BigQuery: The story of my life
Me being a toddler:
I am BigQuery. My genesis is from Google. I am a cloud-based service that combines a NoSQL-style data store with “SQL-like” querying capabilities.
My mom said, before I was born, querying massive datasets was a hurdle without proper hardware and infrastructure. But now I solve this problem by enabling interactive analysis of massively large datasets working in conjunction with Google Cloud Storage. I am a fully managed, NoOps, low-cost analytics database, where you can deploy petabytes of data, use familiar SQL to query and also get pay-as-you-go model.
When I am a crazy teen:
I had 4 remarkable basic concepts which still help me through the life.
Don’t you want to know what they all are? Chill, Let me explain those to you…
Projects are top-level containers in Google Cloud Platform. Each project has a friendly name and a unique ID.
Each table has a schema that describes field names, types, and other information. In addition to tables containing data stored in managed storage, I also support both views, which are virtual tables defined by a SQL query, and external tables, which are tables defined over data stored in.
Datasets allow you to organize and control access to your tables. Because tables are contained in datasets, you’ll need to create at least one dataset before loading data into me.

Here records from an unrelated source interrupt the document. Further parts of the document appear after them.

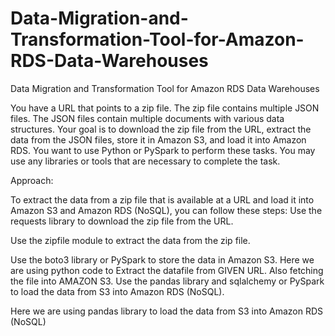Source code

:# Data-Migration-and-Transformation-Tool-for-Amazon-RDS-Data-Warehouses
Data Migration and Transformation Tool for Amazon RDS Data Warehouses

You have a URL that points to a zip file. The zip file contains multiple JSON files. The JSON files contain multiple documents with various data structures. Your goal is to download the zip file from the URL, extract the data from the JSON files, store it in Amazon S3, and load it into Amazon RDS. You want to use Python or PySpark to perform these tasks. You may use any libraries or tools that are necessary to complete the task.



Approach:

To extract the data from a zip file that is available at a URL and load it into Amazon S3 and Amazon RDS (NoSQL), you can follow these steps: 
Use the requests library to download the zip file from the URL.

Use the zipfile module to extract the data from the zip file.

Use the boto3 library or PySpark to store the data in Amazon S3.
Here we are using python code to Extract the datafile from GIVEN URL.
Also fetching the file into AMAZON S3.
Use the pandas library and sqlalchemy or PySpark to load the data from S3 into Amazon RDS (NoSQL).

Here we are using pandas library to load the data from S3 into Amazon RDS (NoSQL)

Jobs are actions you construct and I execute on your behalf to load data, export data, query data, or copy data. Since jobs can potentially take a long time to complete, they execute asynchronously and can be polled for their status.
Now, a responsible grown-up:
Interacting with me is quite an ease. All you have to do is follow these 3 ways,
(i) Loading and exporting data:
In most cases, you load data into my Storage. If you want to get the data back from me, you can export the data. You can also set up a table as a federated data source which allows you to use a query to transform your data as you load it.
(ii) Querying and viewing data:
Once you load your data to me, there are a few ways to query or view the data in your tables:
- Calling thejobs.query() method
- Calling thejobs.insert() method with a query configuration
- Calling thetabledata.list() method
- Calling thejobs.getQueryResults() method
(iii) Managing data:
In addition to querying and viewing data, you can manage my data in the following ways:
- Listing projects, jobs, tables and datasets
- Getting information about jobs, tables and datasets
- Defining, updating or patching tables and datasets
- Deleting tables and datasets
My recent Relationship with Congruent:
Phase 1 with Congruent:
My first task with congruent was to receive data ingest from specific tables of Salesforce.
- Congruent developed the necessary routines using APIs to retrieve data from Salesforce and transfer it to me, using the ‘chunking’ approach.
- They also made it possible to configure the time of the day, when the download and export process would run.
Boo-ya!!! Nothing can hide from me, even if new fields are added to the Salesforce table, such fields would also get imported into me.
Phase 2 with Congruent:
The scope of this project with Congruent is to:
- Download from an FTP site, extract and upload the Segment files and Crosswalk files to me.
- Process the data from these two inputs to identify households which are potential buyers of a product segment and generate an ‘Audience Builder User’ table in me.
I will notify the users through their mail id regarding the success/failure of the procedure on completion of the each and every process.
A Start from an end:
I am mesmerizing a lot of data enthusiasts with my lightning-fast analytics database. Customers find my performance liberating, allowing them to experiment with enormous datasets without compromise. Finally, I found my purpose in this big data world. Have you?!